Thursday, September 18, 2008

U.S. Cybersecurity Is Weak, GAO Says

U.S. Cybersecurity Is Weak, GAO Says


The federal government cybersecurity team with primary responsibility for protecting the computer networks of government and private enterprise isn't up to the job, according to a draft Government Accountability Office report obtained by BusinessWeek.

The U.S. Computer Emergency Readiness Team, known as US-CERT, mans the front line in any cyber-attack. The group monitors computer networks for hacker threats, investigates suspicious activity online, and is supposed to issue timely alerts to information technology security professionals from the White House to corporations and electric utilities. But the GAO draft report describes US-CERT as bedeviled by frequent management turnover, bureaucratic challenges that prevent timely sounding of alarms, a lack of access to networks across wide swaths of critical terrain, and an inability to fill large numbers of positions with qualified workers.

Five years after the Homeland Security Dept. took charge of the team as a critical safeguard against threats to national security, US-CERT "still does not exhibit aspects of the attributes essential to having a truly national capability," according to the draft report.

Vulnerable to Foreign Adversaries

Privately, many within government and industry have grown increasingly concerned about the lack of such a capability. Without being able to effectively monitor a wide variety of computer networks across the country and quickly issue warnings of possible attacks, the government is, in effect, flying blind, or at least partially blind, despite the best of intentions. As BusinessWeek reported in April (BusinessWeek, 4/10/08), the concern these days is not merely that a pimply teenager in Bratislava will hack a corporate network or that Russian hackers will shut down a retailer's Web site with a so-called "denial-of-service attack." Rather, it's that there could be a sophisticated intrusion of sensitive computer networks by a potential foreign adversary such as China.

An independent bipartisan commission of corporate executives, network security specialists, and military and intelligence officials plans to go public with its concerns about the issue. "The central problems," James Lewis, a technology analyst at the Center for Strategic & International Studies, plans to tell Congress in testimony prepared for hearings on Sept. 16, "are the lack of a strategic focus, overlapping missions, poor coordination and collaboration, and diffuse responsibility."

A series of troubling intrusions in recent years, grouped under code names such as Byzantine Foothold and Titan Rain, were not initially recognized as being connected.
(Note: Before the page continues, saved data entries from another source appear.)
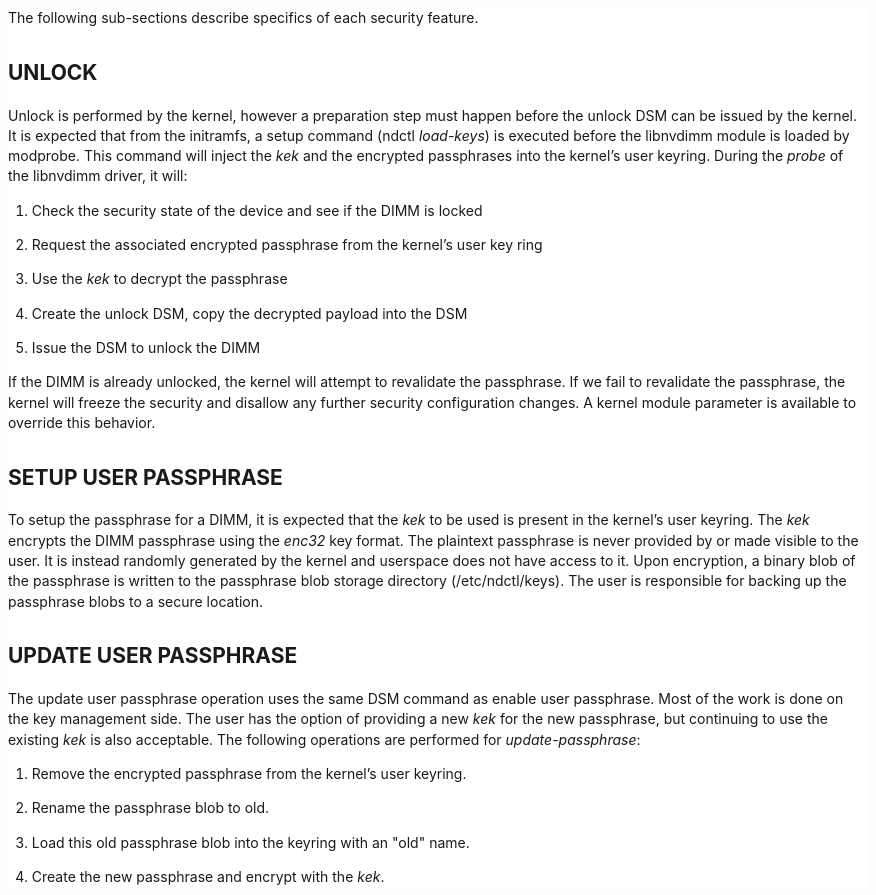 The following sub-sections describe specifics of each security feature.

UNLOCK
------

Unlock is performed by the kernel, however a preparation step must
happen before the unlock DSM can be issued by the kernel. It is expected
that from the initramfs, a setup command (ndctl *load-keys*) is executed
before the libnvdimm module is loaded by modprobe. This command will
inject the *kek* and the encrypted passphrases into the kernel’s user
keyring. During the *probe* of the libnvdimm driver, it will:

1.  Check the security state of the device and see if the DIMM is locked

2.  Request the associated encrypted passphrase from the kernel’s user
    key ring

3.  Use the *kek* to decrypt the passphrase

4.  Create the unlock DSM, copy the decrypted payload into the DSM

5.  Issue the DSM to unlock the DIMM

If the DIMM is already unlocked, the kernel will attempt to revalidate
the passphrase. If we fail to revalidate the passphrase, the kernel will
freeze the security and disallow any further security configuration
changes. A kernel module parameter is available to override this
behavior.

SETUP USER PASSPHRASE
---------------------

To setup the passphrase for a DIMM, it is expected that the *kek* to be
used is present in the kernel’s user keyring. The *kek* encrypts the
DIMM passphrase using the *enc32* key format. The plaintext passphrase
is never provided by or made visible to the user. It is instead randomly
generated by the kernel and userspace does not have access to it. Upon
encryption, a binary blob of the passphrase is written to the passphrase
blob storage directory (/etc/ndctl/keys). The user is responsible for
backing up the passphrase blobs to a secure location.

UPDATE USER PASSPHRASE
----------------------

The update user passphrase operation uses the same DSM command as enable
user passphrase. Most of the work is done on the key management side.
The user has the option of providing a new *kek* for the new passphrase,
but continuing to use the existing *kek* is also acceptable. The
following operations are performed for *update-passphrase*:

1.  Remove the encrypted passphrase from the kernel’s user keyring.

2.  Rename the passphrase blob to old.

3.  Load this old passphrase blob into the keyring with an "old" name.

4.  Create the new passphrase and encrypt with the *kek*.
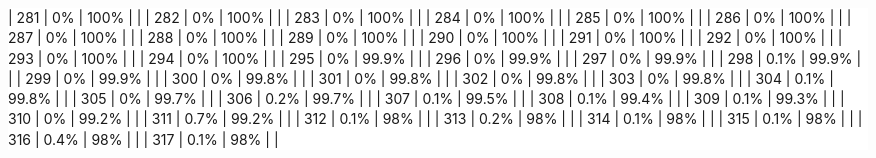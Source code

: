 | 281 | 0% | 100% |  |
| 282 | 0% | 100% |  |
| 283 | 0% | 100% |  |
| 284 | 0% | 100% |  |
| 285 | 0% | 100% |  |
| 286 | 0% | 100% |  |
| 287 | 0% | 100% |  |
| 288 | 0% | 100% |  |
| 289 | 0% | 100% |  |
| 290 | 0% | 100% |  |
| 291 | 0% | 100% |  |
| 292 | 0% | 100% |  |
| 293 | 0% | 100% |  |
| 294 | 0% | 100% |  |
| 295 | 0% | 99.9% |  |
| 296 | 0% | 99.9% |  |
| 297 | 0% | 99.9% |  |
| 298 | 0.1% | 99.9% |  |
| 299 | 0% | 99.9% |  |
| 300 | 0% | 99.8% |  |
| 301 | 0% | 99.8% |  |
| 302 | 0% | 99.8% |  |
| 303 | 0% | 99.8% |  |
| 304 | 0.1% | 99.8% |  |
| 305 | 0% | 99.7% |  |
| 306 | 0.2% | 99.7% |  |
| 307 | 0.1% | 99.5% |  |
| 308 | 0.1% | 99.4% |  |
| 309 | 0.1% | 99.3% |  |
| 310 | 0% | 99.2% |  |
| 311 | 0.7% | 99.2% |  |
| 312 | 0.1% | 98% |  |
| 313 | 0.2% | 98% |  |
| 314 | 0.1% | 98% |  |
| 315 | 0.1% | 98% |  |
| 316 | 0.4% | 98% |  |
| 317 | 0.1% | 98% |  |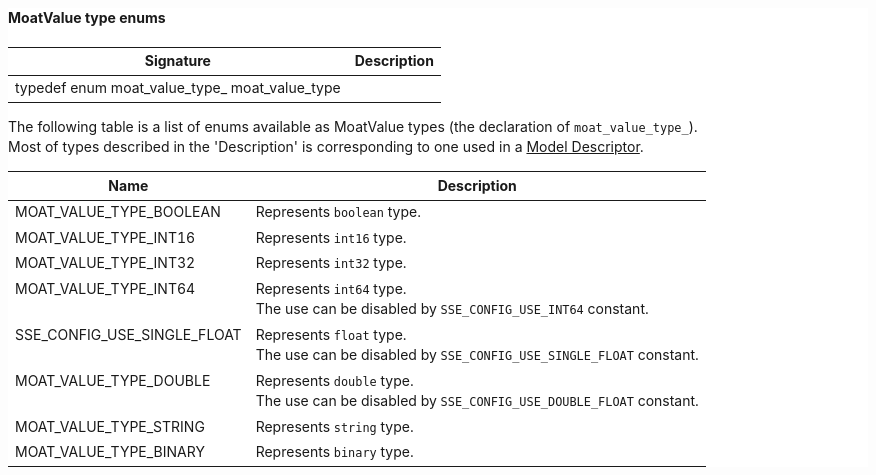 #### MoatValue type enums

<table class="table table-hover table-bordered">
<thead>
  <tr>
    <th> Signature </th>
    <th> Description </th>
  </tr>
</thead>
<tbody>
  <tr>
    <td> typedef enum moat_value_type_ moat_value_type </td>
    <td></td>
  </tr>
</tbody>
</table>

The following table is a list of enums available as MoatValue types (the declaration of `moat_value_type_`).<br />
Most of types described in the 'Description' is corresponding to one used in a [Model Descriptor](/references/moat-iot-model-descriptor.html).

<table class="table table-hover table-bordered">
<thead>
  <tr>
    <th> Name </th>
    <th> Description </th>
  </tr>
</thead>
<tbody>
  <tr>
    <td> MOAT_VALUE_TYPE_BOOLEAN </td>
    <td> Represents <code>boolean</code> type. </td>
  </tr>
  <tr>
    <td> MOAT_VALUE_TYPE_INT16 </td>
    <td> Represents <code>int16</code> type. </td>
  </tr>
  <tr>
    <td> MOAT_VALUE_TYPE_INT32 </td>
    <td> Represents <code>int32</code> type. </td>
  </tr>
  <tr>
    <td> MOAT_VALUE_TYPE_INT64 </td>
    <td> Represents <code>int64</code> type.<br />
      The use can be disabled by <code>SSE_CONFIG_USE_INT64</code> constant. </td>
  </tr>
  <tr>
    <td> SSE_CONFIG_USE_SINGLE_FLOAT </td>
    <td> Represents <code>float</code> type.<br />
      The use can be disabled by <code>SSE_CONFIG_USE_SINGLE_FLOAT</code> constant. </td>
  </tr>
  <tr>
    <td> MOAT_VALUE_TYPE_DOUBLE </td>
    <td> Represents <code>double</code> type.<br />
      The use can be disabled by <code>SSE_CONFIG_USE_DOUBLE_FLOAT</code> constant. </td>
  </tr>
  <tr>
    <td> MOAT_VALUE_TYPE_STRING </td>
    <td> Represents <code>string</code> type.<br /></td>
  </tr>
  <tr>
    <td> MOAT_VALUE_TYPE_BINARY </td>
    <td> Represents <code>binary</code> type.<br /></td>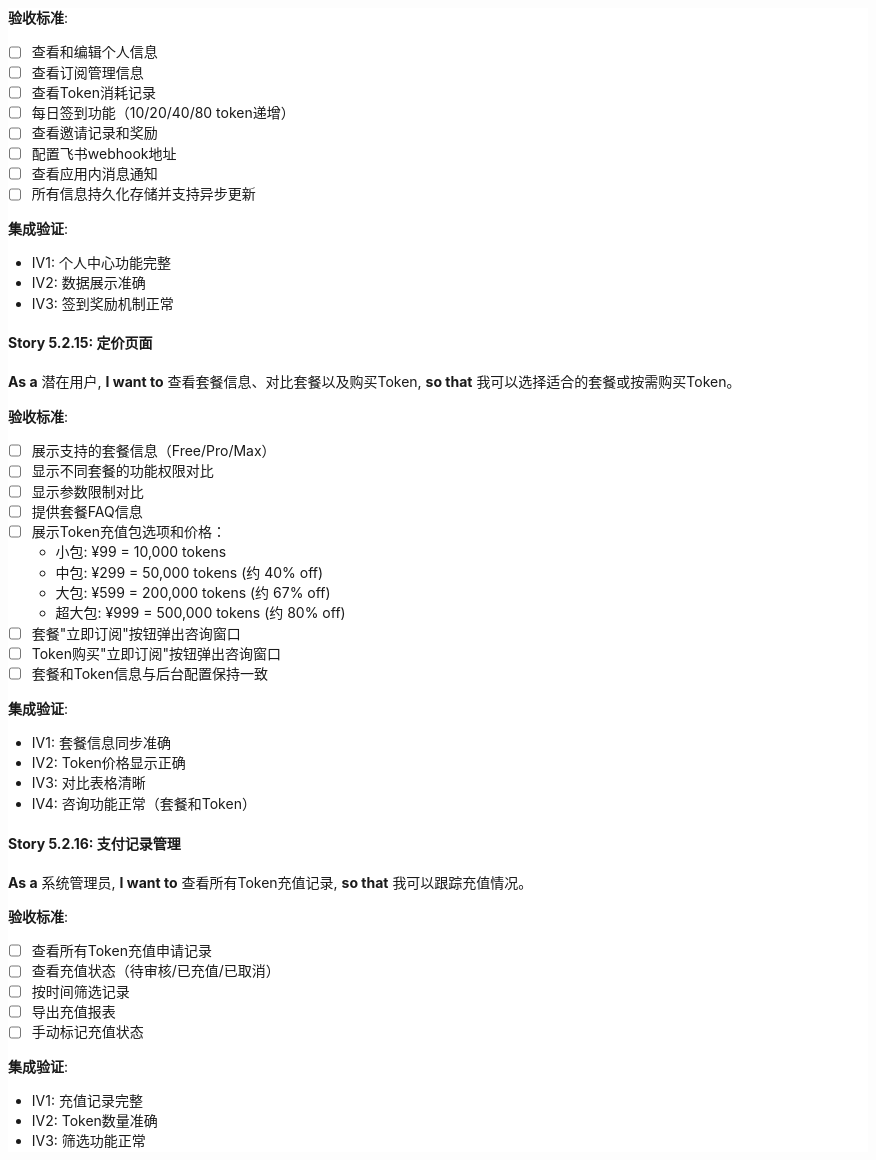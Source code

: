 **验收标准**:
- [ ] 查看和编辑个人信息
- [ ] 查看订阅管理信息
- [ ] 查看Token消耗记录
- [ ] 每日签到功能（10/20/40/80 token递增）
- [ ] 查看邀请记录和奖励
- [ ] 配置飞书webhook地址
- [ ] 查看应用内消息通知
- [ ] 所有信息持久化存储并支持异步更新

**集成验证**:
- IV1: 个人中心功能完整
- IV2: 数据展示准确
- IV3: 签到奖励机制正常

#### Story 5.2.15: 定价页面
**As a** 潜在用户,
**I want to** 查看套餐信息、对比套餐以及购买Token,
**so that** 我可以选择适合的套餐或按需购买Token。

**验收标准**:
- [ ] 展示支持的套餐信息（Free/Pro/Max）
- [ ] 显示不同套餐的功能权限对比
- [ ] 显示参数限制对比
- [ ] 提供套餐FAQ信息
- [ ] 展示Token充值包选项和价格：
  - 小包: ¥99 = 10,000 tokens
  - 中包: ¥299 = 50,000 tokens (约 40% off)
  - 大包: ¥599 = 200,000 tokens (约 67% off)
  - 超大包: ¥999 = 500,000 tokens (约 80% off)
- [ ] 套餐"立即订阅"按钮弹出咨询窗口
- [ ] Token购买"立即订阅"按钮弹出咨询窗口
- [ ] 套餐和Token信息与后台配置保持一致

**集成验证**:
- IV1: 套餐信息同步准确
- IV2: Token价格显示正确
- IV3: 对比表格清晰
- IV4: 咨询功能正常（套餐和Token）

#### Story 5.2.16: 支付记录管理
**As a** 系统管理员,
**I want to** 查看所有Token充值记录,
**so that** 我可以跟踪充值情况。

**验收标准**:
- [ ] 查看所有Token充值申请记录
- [ ] 查看充值状态（待审核/已充值/已取消）
- [ ] 按时间筛选记录
- [ ] 导出充值报表
- [ ] 手动标记充值状态

**集成验证**:
- IV1: 充值记录完整
- IV2: Token数量准确
- IV3: 筛选功能正常
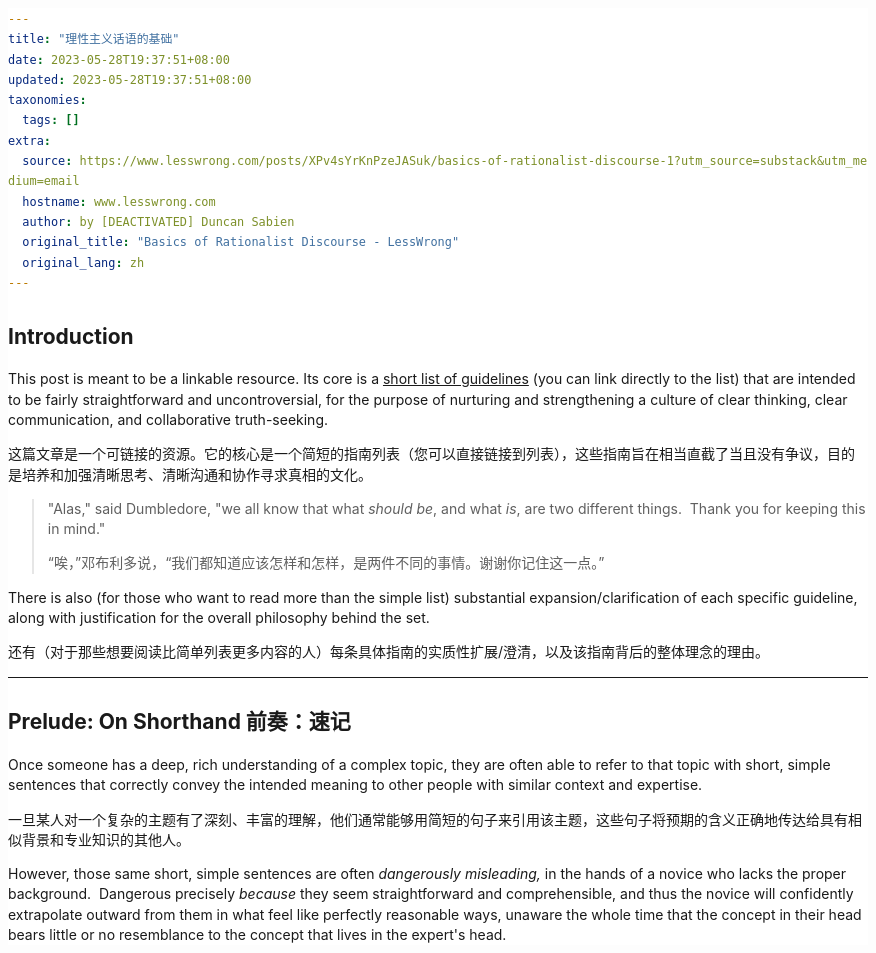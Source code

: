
 ```yaml
---
title: "理性主义话语的基础"
date: 2023-05-28T19:37:51+08:00
updated: 2023-05-28T19:37:51+08:00
taxonomies:
  tags: []
extra:
  source: https://www.lesswrong.com/posts/XPv4sYrKnPzeJASuk/basics-of-rationalist-discourse-1?utm_source=substack&utm_medium=email
  hostname: www.lesswrong.com
  author: by [DEACTIVATED] Duncan Sabien
  original_title: "Basics of Rationalist Discourse - LessWrong"
  original_lang: zh
---
```


## **Introduction**

This post is meant to be a linkable resource. Its core is a [short list of guidelines](https://www.lesswrong.com/posts/XPv4sYrKnPzeJASuk/basics-of-rationalist-discourse-1#Guidelines__in_brief_) (you can link directly to the list) that are intended to be fairly straightforward and uncontroversial, for the purpose of nurturing and strengthening a culture of clear thinking, clear communication, and collaborative truth-seeking.  

这篇文章是一个可链接的资源。它的核心是一个简短的指南列表（您可以直接链接到列表），这些指南旨在相当直截了当且没有争议，目的是培养和加强清晰思考、清晰沟通和协作寻求真相的文化。

> "Alas," said Dumbledore, "we all know that what _should be_, and what _is_, are two different things.  Thank you for keeping this in mind."  
> 
> “唉，”邓布利多说，“我们都知道应该怎样和怎样，是两件不同的事情。谢谢你记住这一点。”

There is also (for those who want to read more than the simple list) substantial expansion/clarification of each specific guideline, along with justification for the overall philosophy behind the set.  

还有（对于那些想要阅读比简单列表更多内容的人）每条具体指南的实质性扩展/澄清，以及该指南背后的整体理念的理由。

___

## **Prelude: On Shorthand 前奏：速记**

Once someone has a deep, rich understanding of a complex topic, they are often able to refer to that topic with short, simple sentences that correctly convey the intended meaning to other people with similar context and expertise.  

一旦某人对一个复杂的主题有了深刻、丰富的理解，他们通常能够用简短的句子来引用该主题，这些句子将预期的含义正确地传达给具有相似背景和专业知识的其他人。

However, those same short, simple sentences are often _dangerously misleading,_ in the hands of a novice who lacks the proper background.  Dangerous precisely _because_ they seem straightforward and comprehensible, and thus the novice will confidently extrapolate outward from them in what feel like perfectly reasonable ways, unaware the whole time that the concept in their head bears little or no resemblance to the concept that lives in the expert's head.  

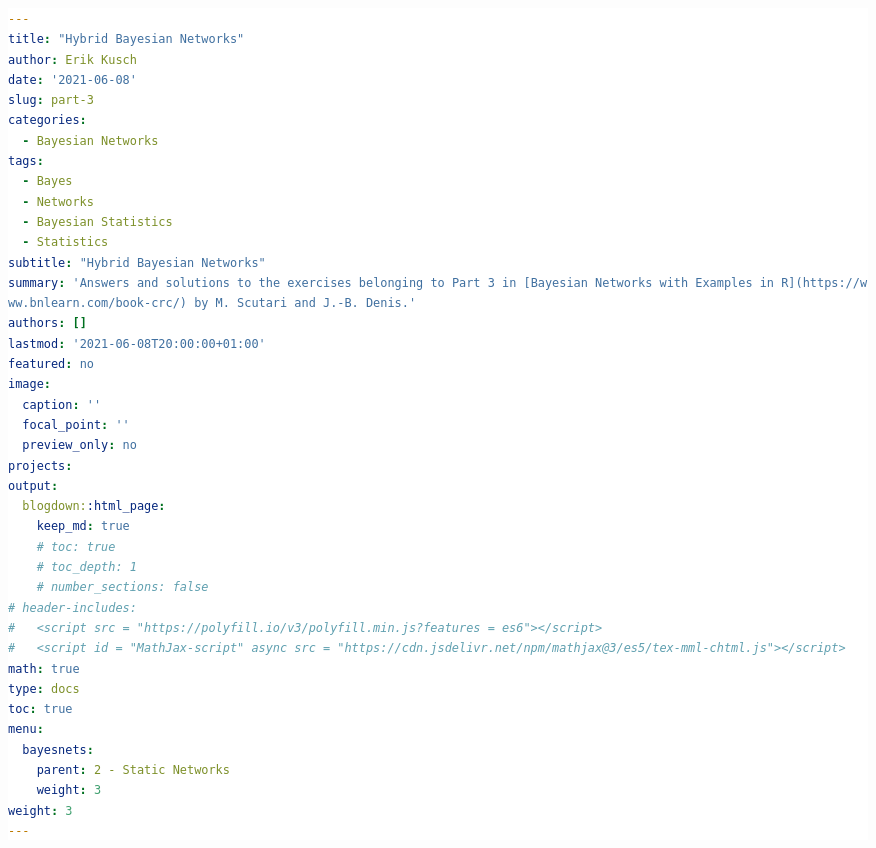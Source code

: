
 ```yaml
---
title: "Hybrid Bayesian Networks"
author: Erik Kusch
date: '2021-06-08'
slug: part-3
categories:
  - Bayesian Networks
tags:
  - Bayes
  - Networks
  - Bayesian Statistics
  - Statistics
subtitle: "Hybrid Bayesian Networks"
summary: 'Answers and solutions to the exercises belonging to Part 3 in [Bayesian Networks with Examples in R](https://www.bnlearn.com/book-crc/) by M. Scutari and J.-B. Denis.'
authors: []
lastmod: '2021-06-08T20:00:00+01:00'
featured: no
image:
  caption: ''
  focal_point: ''
  preview_only: no
projects: 
output:
  blogdown::html_page:
    keep_md: true
    # toc: true
    # toc_depth: 1
    # number_sections: false
# header-includes:
#   <script src = "https://polyfill.io/v3/polyfill.min.js?features = es6"></script>
#   <script id = "MathJax-script" async src = "https://cdn.jsdelivr.net/npm/mathjax@3/es5/tex-mml-chtml.js"></script>
math: true
type: docs
toc: true 
menu:
  bayesnets:
    parent: 2 - Static Networks
    weight: 3
weight: 3
---
```


<style>

blockquote{
color:#633a00;
}

</style>
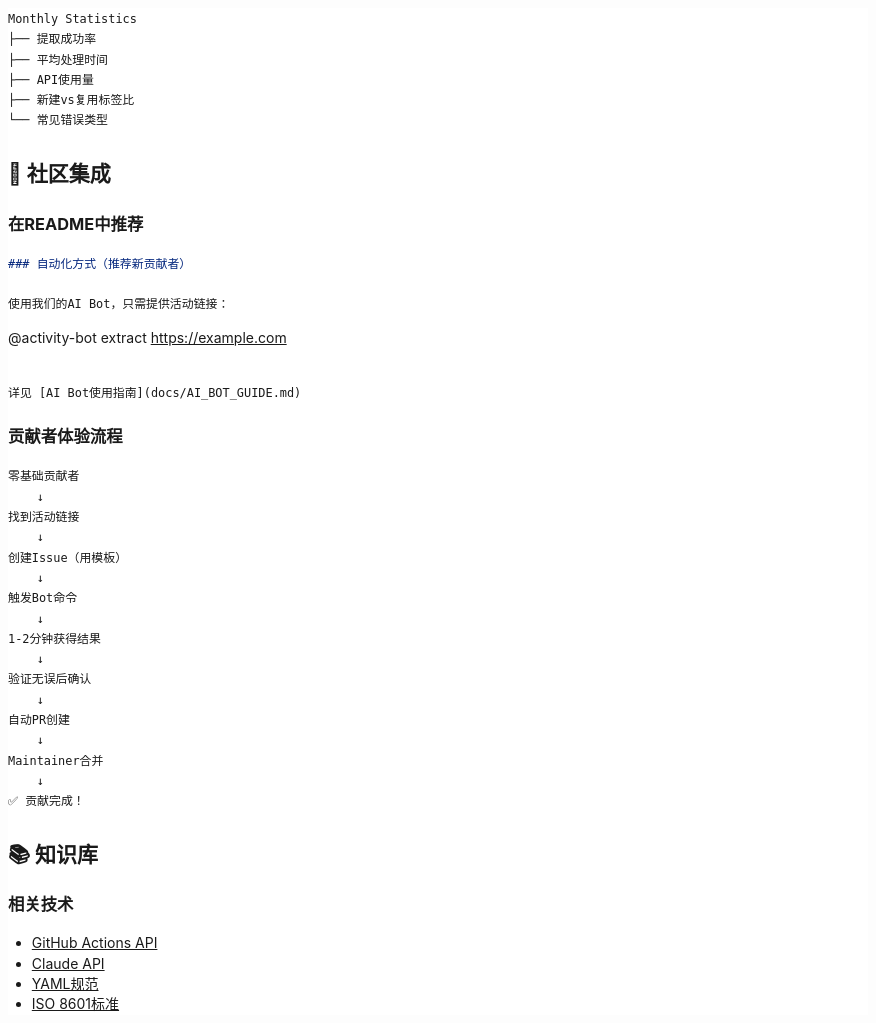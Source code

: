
```
Monthly Statistics
├── 提取成功率
├── 平均处理时间
├── API使用量
├── 新建vs复用标签比
└── 常见错误类型
```

## 🤝 社区集成

### 在README中推荐
```markdown
### 自动化方式（推荐新贡献者）

使用我们的AI Bot，只需提供活动链接：

```
@activity-bot extract https://example.com
```

详见 [AI Bot使用指南](docs/AI_BOT_GUIDE.md)
```

### 贡献者体验流程
```
零基础贡献者
    ↓
找到活动链接
    ↓
创建Issue（用模板）
    ↓
触发Bot命令
    ↓
1-2分钟获得结果
    ↓
验证无误后确认
    ↓
自动PR创建
    ↓
Maintainer合并
    ↓
✅ 贡献完成！
```

## 📚 知识库

### 相关技术
- [GitHub Actions API](https://docs.github.com/en/actions)
- [Claude API](https://docs.anthropic.com/)
- [YAML规范](https://yaml.org/)
- [ISO 8601标准](https://en.wikipedia.org/wiki/ISO_8601)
They caused anxiety at major agencies of the federal government and among big defense contractors such as Boeing (BA) and Lockheed Martin (LMT).

Goals Not Being Met

The importance of recognizing patterns of attack across a broad swath of cyberspace is now accepted at the highest levels of the military, intelligence, political, financial, and industrial communities. Worries range from attacks on electric power plants to the potential for using computer networks to undermine a financial institution's viability. Thefts of funds by sophisticated hackers are now routine occurrences around the world.

But recognizing the larger pattern requires the people, technology, and access to sift through huge amounts of suspicious activity, and in its draft report the GAO has evidently concluded the envisioned goal is not being met.